0manifrevarb.jpgLa France et les USA sont les deux puissances les plus impliquées au Maghreb et en Égypte. En Tunisie, c’est clair : Ben Ali et les siens étaient main dans la main avec la France, même si le « racket » des entreprises installées dans le pays par les familles de l’ex-président et de sa femme faisaient un peu tâche...


En Égypte, ce sont plutôt les Américains qui sont sur le devant de la scène : ils versent 1,7 milliard de dollars par an à l’État égyptien, c’est à dire que ce pays est, après Israël, le deuxième bénéficiaire de la « générosité » financière des États-Unis. L’Égypte reçoit également des USA une importante aide alimentaire, notamment du blé, sans laquelle le pays aurait du mal à se nourrir. Cependant, la France possède également des intérêts non négligeables dans le pays.

 

Deux histoires impérialistes différentes


On a pu voir que la France et les États-Unis ont eu des réactions différentes face aux évènements de Tunisie et d’Égypte. Le gouvernement français s’est fait remarquer par son soutien sans faille jusqu’au bout au régime de Ben Ali. De même aujourd’hui, avec Moubarak. Alors que les Américains, qui nourrissent pourtant le régime du dictateur égyptien, se sont déjà résolus à son départ. Pourquoi ?

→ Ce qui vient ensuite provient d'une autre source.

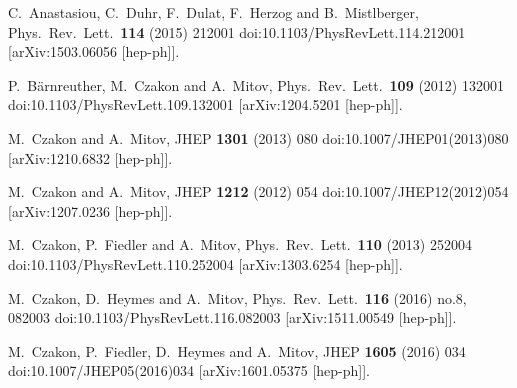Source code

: \documentclass{PoS}
\begin{document}
\begin{thebibliography}{99}

  C.~Anastasiou, C.~Duhr, F.~Dulat, F.~Herzog and B.~Mistlberger,
  Phys.\ Rev.\ Lett.\  {\bf 114} (2015) 212001
  doi:10.1103/PhysRevLett.114.212001
  [arXiv:1503.06056 [hep-ph]].

  P.~B\"arnreuther, M.~Czakon and A.~Mitov,
  Phys.\ Rev.\ Lett.\  {\bf 109} (2012) 132001
  doi:10.1103/PhysRevLett.109.132001
  [arXiv:1204.5201 [hep-ph]].

  M.~Czakon and A.~Mitov,
  JHEP {\bf 1301} (2013) 080
  doi:10.1007/JHEP01(2013)080
  [arXiv:1210.6832 [hep-ph]].

  M.~Czakon and A.~Mitov,
  JHEP {\bf 1212} (2012) 054
  doi:10.1007/JHEP12(2012)054
  [arXiv:1207.0236 [hep-ph]].

  M.~Czakon, P.~Fiedler and A.~Mitov,
  Phys.\ Rev.\ Lett.\  {\bf 110} (2013) 252004
  doi:10.1103/PhysRevLett.110.252004
  [arXiv:1303.6254 [hep-ph]].

  M.~Czakon, D.~Heymes and A.~Mitov,
  Phys.\ Rev.\ Lett.\  {\bf 116} (2016) no.8,  082003
  doi:10.1103/PhysRevLett.116.082003
  [arXiv:1511.00549 [hep-ph]].

  M.~Czakon, P.~Fiedler, D.~Heymes and A.~Mitov,
  JHEP {\bf 1605} (2016) 034
  doi:10.1007/JHEP05(2016)034
  [arXiv:1601.05375 [hep-ph]].


\end{thebibliography}
\end{document}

D’abord, l’impérialisme états-unien a toujours adopté une posture plus subtile dans son discours politique. Depuis la Seconde guerre mondiale, ils s’est montré favorable à l’indépendance des colonies et au démantèlement des empires des puissances européennes. L’explication était simple : eux, qui n’avaient pas d’empire, voulaient pouvoir accéder à l’Afrique et à l’Asie. Cette posture anticolonialiste servait juste à défendre leurs intérêts ; ils ont d’ailleurs très violemment combattu le mouvement indépendantiste de Puerto-Rico, la grande ile qu’ils colonisent dans les Antilles. Ce sont eux les inventeurs du « néo-colonialisme » : puisqu’il fallait bien donner leur indépendance à ces pays sous la pression de leur peuple, autant faire tout son possible pour y mettre au pouvoir des dirigeants dociles qui ne remettraient pas en cause les intérêts économiques et stratégiques de l’impérialisme.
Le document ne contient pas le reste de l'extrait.